やがてメソポタミヤにいたアブラハムが登場します。アブラハムは神の信仰への促しの声を聞いて、チグリス・ユーフラテス川の流域―今のイラクと言われるところ―から、すべてを捨てて神に従った。ところが到着した約束の地は<飢饉と飢餓の地>であったことを知るのです。信仰一筋に生きようとしたアブラハムの歩みは、現実とのはざまで軋みを生ずるのです。

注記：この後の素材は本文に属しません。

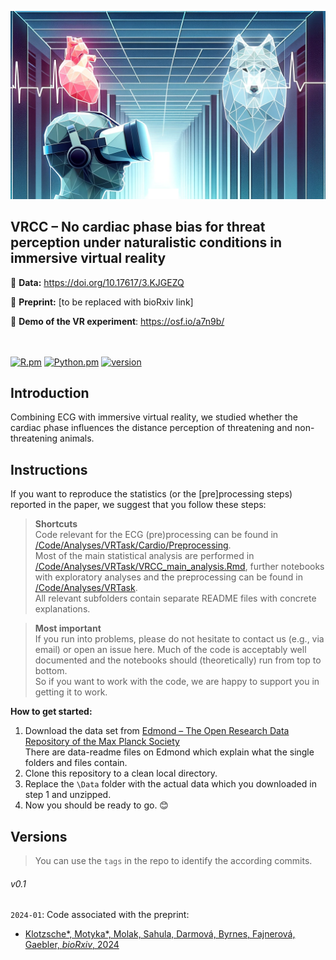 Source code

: 

![VME](./VRCC_header_v0.2.png)

<h2>VRCC – No cardiac phase bias for threat perception under naturalistic conditions in immersive virtual reality </h2>

💽 **Data:** https://doi.org/10.17617/3.KJGEZQ 

📑 **Preprint:** [to be replaced with bioRxiv link] 

🐺 **Demo of the VR experiment**: https://osf.io/a7n9b/

<br/><br/>
[![R.pm](https://img.shields.io/badge/R->4.1-informational.svg?maxAge=259200)](#)
[![Python.pm](https://img.shields.io/badge/python-3.8-blue.svg?maxAge=259200)](#)
[![version](https://img.shields.io/badge/version-0.1-yellow.svg?maxAge=259200)](#)

<h2>Introduction</h2>

Combining ECG with immersive virtual reality, we studied whether the cardiac phase influences the distance perception of threatening and non-threatening animals. 


<h2>Instructions</h2>

If you want to reproduce the statistics (or the [pre]processing steps) reported in the paper, we suggest that you follow these steps: 

> **Shortcuts**  
Code relevant for the ECG (pre)processing can be found in [/Code/Analyses/VRTask/Cardio/Preprocessing](/Code/Analyses/VRTask/Cardio/Preprocessing).  
Most of the main statistical analysis are performed in [/Code/Analyses/VRTask/VRCC_main_analysis.Rmd](/Code/Analyses/VRTask/VRCC_main_analysis.Rmd), further notebooks with exploratory analyses and the preprocessing can be found in [/Code/Analyses/VRTask](/Code/Analyses/VRTask).  
All relevant subfolders contain separate README files with concrete explanations.

> **Most important**  
If you run into problems, please do not hesitate to contact us (e.g., via email) or open an issue here. Much of the code is acceptably well documented and the notebooks should (theoretically) run from top to bottom.  
So if you want to work with the code, we are happy to support you in getting it to work.
  
**How to get started:**   
1. Download the data set from [Edmond – The Open Research Data Repository of the Max Planck Society](https://doi.org/10.17617/3.KJGEZQ)  
    There are data-readme files on Edmond which explain what the single folders and files contain.
2. Clone this repository to a clean local directory. 
3. Replace the `\Data` folder with the actual data which you downloaded in step 1 and unzipped. 
4. Now you should be ready to go. 😊



<h2>Versions</h2>  

> You can use the `tags` in the repo to identify the according commits.


###### v0.1
`2024-01`: Code associated with the preprint:
* <a href="">  Klotzsche*, Motyka*, Molak, Sahula, Darmová, Byrnes, Fajnerová, Gaebler, <i>bioRxiv</i>, 2024</a>

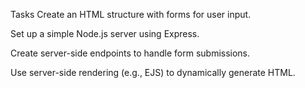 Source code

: Tasks
Create an HTML structure with forms for user input.

Set up a simple Node.js server using Express.

Create server-side endpoints to handle form submissions.

Use server-side rendering (e.g., EJS) to dynamically generate HTML.
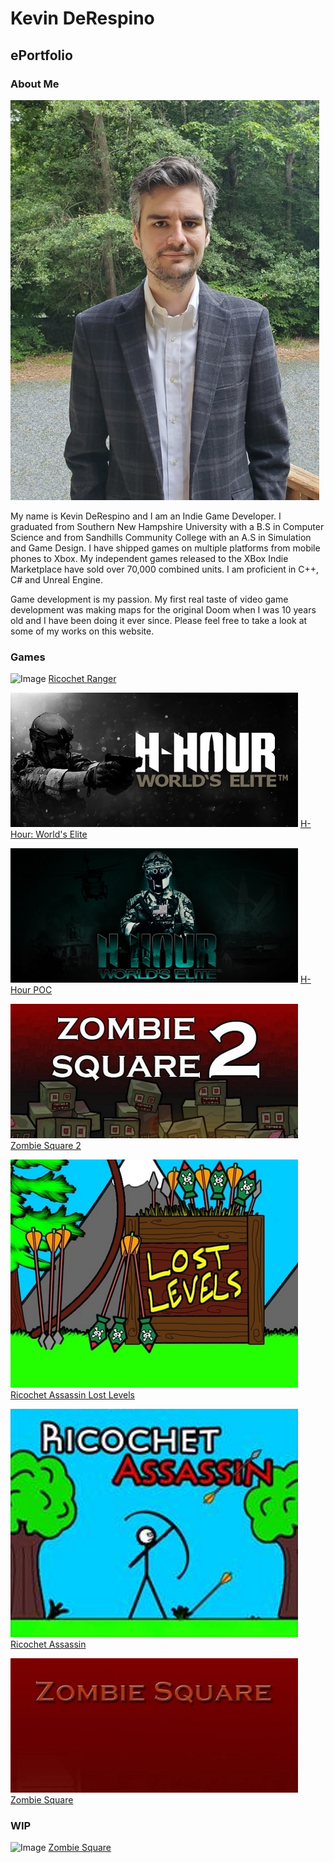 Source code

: # Kevin DeRespino
## ePortfolio

### About Me

![Image](images/TitleImages/KevinDeRespino.jpg)

My name is Kevin DeRespino and I am an Indie Game Developer. I graduated from Southern New Hampshire University with a B.S in Computer Science and from Sandhills Community College with an A.S in Simulation and Game Design. I have shipped games on multiple platforms from mobile phones to Xbox. My independent games released to the XBox Indie Marketplace have sold over 70,000 combined units. I am proficient in C++, C# and Unreal Engine.

Game development is my passion. My first real taste of video game development was making maps for the original Doom when I was 10 years old and I have been doing it ever since. Please feel free to take a look at some of my works on this website.

  

### Games

![Image](images/TitleImages/RicochetRanger_LinkImage.jpg)
[Ricochet Ranger](https://kevinderespino.github.io/ricochetranger)

![Image](images/TitleImages/HHour_TitleImage.jpg)
[H-Hour: World's Elite](https://kevinderespino.github.io/hhour)

![Image](images/TitleImages/HHourPOC_TitleImage.jpg)
[H-Hour POC](https://kevinderespino.github.io/hhourpoc)

![Image](images/TitleImages/ZombieSquare2_TitleImage.jpg)
[Zombie Square 2](https://kevinderespino.github.io/zombiesquare2)

![Image](images/TitleImages/RALL_TitleImage.jpg)
[Ricochet Assassin Lost Levels](https://kevinderespino.github.io/ricochetassassinll)

![Image](images/TitleImages/RA_TitleImage.jpg)
[Ricochet Assassin](https://kevinderespino.github.io/ricochetassassin)

![Image](images/TitleImages/ZombieSquare_TitleImage.jpg)
[Zombie Square](https://kevinderespino.github.io/zombiesquare)

### WIP

![Image](images/TitleImages/MagicGame_TitleImage.jpg)
[Zombie Square](https://kevinderespino.github.io/magicgameproject)


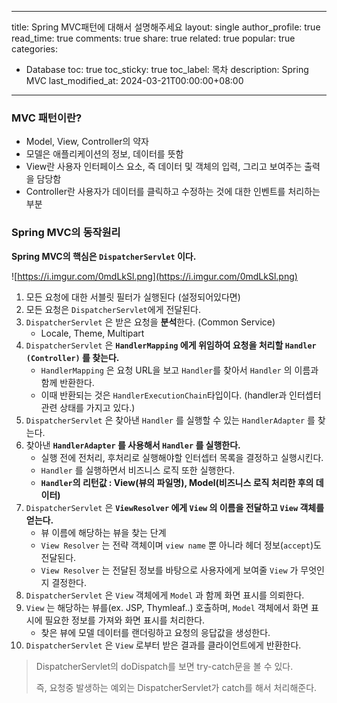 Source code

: 
---
title: Spring MVC패턴에 대해서 설명해주세요
layout: single
author_profile: true
read_time: true
comments: true
share: true
related: true
popular: true
categories:
- Database
toc: true
toc_sticky: true
toc_label: 목차
description: Spring MVC
last_modified_at: 2024-03-21T00:00:00+08:00
---

### MVC 패턴이란?

- Model, View, Controller의 약자
- 모델은 애플리케이션의 정보, 데이터를 뜻함
- View란 사용자 인터페이스 요소, 즉 데이터 및 객체의 입력, 그리고 보여주는 출력을 담당함
- Controller란 사용자가 데이터를 클릭하고 수정하는 것에 대한 인벤트를 처리하는 부분

### Spring MVC의 동작원리

**Spring MVC의 핵심은 `DispatcherServlet` 이다.**

![https://i.imgur.com/0mdLkSl.png](https://i.imgur.com/0mdLkSl.png)

1. 모든 요청에 대한 서블릿 필터가 실행된다 (설정되어있다면)
2. 모든 요청은 `DispatcherServlet`에게 전달된다.
3. `DispatcherServlet` 은 받은 요청을 **분석**한다. (Common Service)
    - Locale, Theme, Multipart
4. `DispatcherServlet` 은 **`HandlerMapping` 에게 위임하여 요청을 처리할 `Handler (Controller)` 를 찾는다.**
    - `HandlerMapping` 은 요청 URL을 보고 `Handler`를 찾아서 `Handler` 의 이름과 함께 반환한다.
    - 이때 반환되는 것은 `HandlerExecutionChain`타입이다. (handler과 인터셉터 관련 상태를 가지고 있다.)
5. `DispatcherServlet` 은 찾아낸 `Handler` 를 실행할 수 있는 `HandlerAdapter` 를 찾는다.
6. 찾아낸 **`HandlerAdapter` 를 사용해서 `Handler` 를 실행한다.**
    - 실행 전에 전처리, 후처리로 실행해야할 인터셉터 목록을 결정하고 실행시킨다.
    - `Handler` 를 실행하면서 비즈니스 로직 또한 실행한다.
    - **`Handler`의 리턴값 : View(뷰의 파일명), Model(비즈니스 로직 처리한 후의 데이터)**
7. `DispatcherServlet` 은 **`ViewResolver` 에게 `View` 의 이름을 전달하고 `View` 객체를 얻는다.**
    - 뷰 이름에 해당하는 뷰을 찾는 단계
    - `View Resolver` 는 전략 객체이며 `view name` 뿐 아니라 헤더 정보(`accept`)도 전달된다.
    - `View Resolver` 는 전달된 정보를 바탕으로 사용자에게 보여줄 `View` 가 무엇인지 결정한다.
8. `DispatcherServlet` 은 `View` 객체에게 `Model` 과 함께 화면 표시를 의뢰한다.
9. `View` 는 해당하는 뷰를(ex. JSP, Thymleaf..) 호출하며, `Model` 객체에서 화면 표시에 필요한 정보를 가져와 화면 표시를 처리한다.
    - 찾은 뷰에 모델 데이터를 랜더링하고 요청의 응답값을 생성한다.
10. `DispatcherServlet` 은 `View` 로부터 받은 결과를 클라이언트에게 반환한다.

> DispatcherServlet의 doDispatch를 보면 try-catch문을 볼 수 있다.
> 
> 즉, 요청중 발생하는 예외는 DispatcherServlet가 catch를 해서 처리해준다.
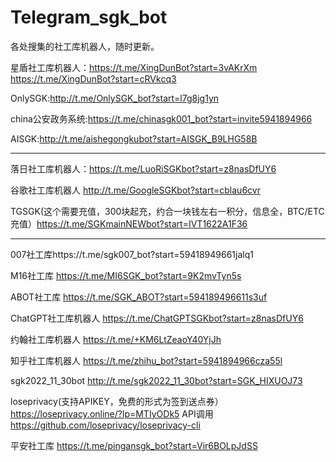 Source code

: # Telegram_sgk_bot
各处搜集的社工库机器人，随时更新。

星盾社工库机器人：https://t.me/XingDunBot?start=3vAKrXm
https://t.me/XingDunBot?start=cRVkcq3

OnlySGK:http://t.me/OnlySGK_bot?start=l7g8jg1yn

china公安政务系统:https://t.me/chinasgk001_bot?start=invite5941894966

AISGK:http://t.me/aishegongkubot?start=AISGK_B9LHG58B

-----------------------------------------------------------------------

落日社工库机器人：https://t.me/LuoRiSGKbot?start=z8nasDfUY6

谷歌社工库机器人  http://t.me/GoogleSGKbot?start=cblau6cvr

TGSGK(这个需要充值，300块起充，约合一块钱左右一积分，信息全，BTC/ETC充值）https://t.me/SGKmainNEWbot?start=IVT1622A1F36 

------

007社工库https://t.me/sgk007_bot?start=59418949661jalq1 

M16社工库 https://t.me/MI6SGK_bot?start=9K2mvTyn5s

ABOT社工库  https://t.me/SGK_ABOT?start=594189496611s3uf 
 
ChatGPT社工库机器人 https://t.me/ChatGPTSGKbot?start=z8nasDfUY6 

约翰社工库机器人 https://t.me/+KM6LtZeaoY40YjJh 

知乎社工库机器人 https://t.me/zhihu_bot?start=5941894966cza55l  

sgk2022_11_30bot  http://t.me/sgk2022_11_30bot?start=SGK_HIXUOJ73 

loseprivacy(支持APIKEY，免费的形式为签到送点券）  https://loseprivacy.online/?lp=MTIyODk5  API调用 https://github.com/loseprivacy/loseprivacy-cli 

平安社工库 https://t.me/pingansgk_bot?start=Vir6BOLpJdSS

<信仰に生きようと人が志すと>それは内側から巻き起こる不信仰との葛藤、戦いであるのです。アブラハムは100歳になり、妻のサラ90歳のときに、従順なイサクが生まれます。しかしこの平穏なイサクの家庭にヤコブ、エソウの兄弟が生まれ、親の思いとはかけ離れた骨肉の争いが起こる。さらにはイサクの信仰を受け継いだのは、どう見ても善良とは言いがたい悪賢い弟のヤコブでした。このヤコブにはやがて、神によってイスラエルという名前が与えられます。しかしこのヤコブの家庭がまた崩壊家庭を通り越したような家で、ヤコブの二人の妻と二人の女奴隷から生まれた13人の子供が、イスラエル民族の族長になるのですが、兄弟を奴隷に売ったり、不道徳のかぎりをつくすという家族模様が描かれます。
こうした人間の現実を見て、神はある日決断するのです。

主は、地上に人の悪が増し、常に悪いことばかりを心に思い計っているのをご覧になって、地上に人を造ったことを後悔し、心を痛められた。主は言われた。
「わたしは人を創造したが、これを地上からぬぐい去ろう。人だけでなく、家畜も這うものも空の鳥も。わたしはこれらを造ったことを後悔する。」しかし、ノアは主の好意を得た。

創世記 6章5-7節

ここに「神が地上に人間を創ったことを後悔した」と二度語られています。神は人をご自分のカタチに造られたのです。この神のカタチとは、一つには自由意志であると考えられます。人間のもっとも根本的な、原則的な生き方を神は人間に与えたのです。しかし創世記のみならず、人の営みはこの自由意志を、罪を犯す手段として、あるいは神を押しのけ、自らが神であるかのように他者を支配し、抑圧する手段としてしまったのです。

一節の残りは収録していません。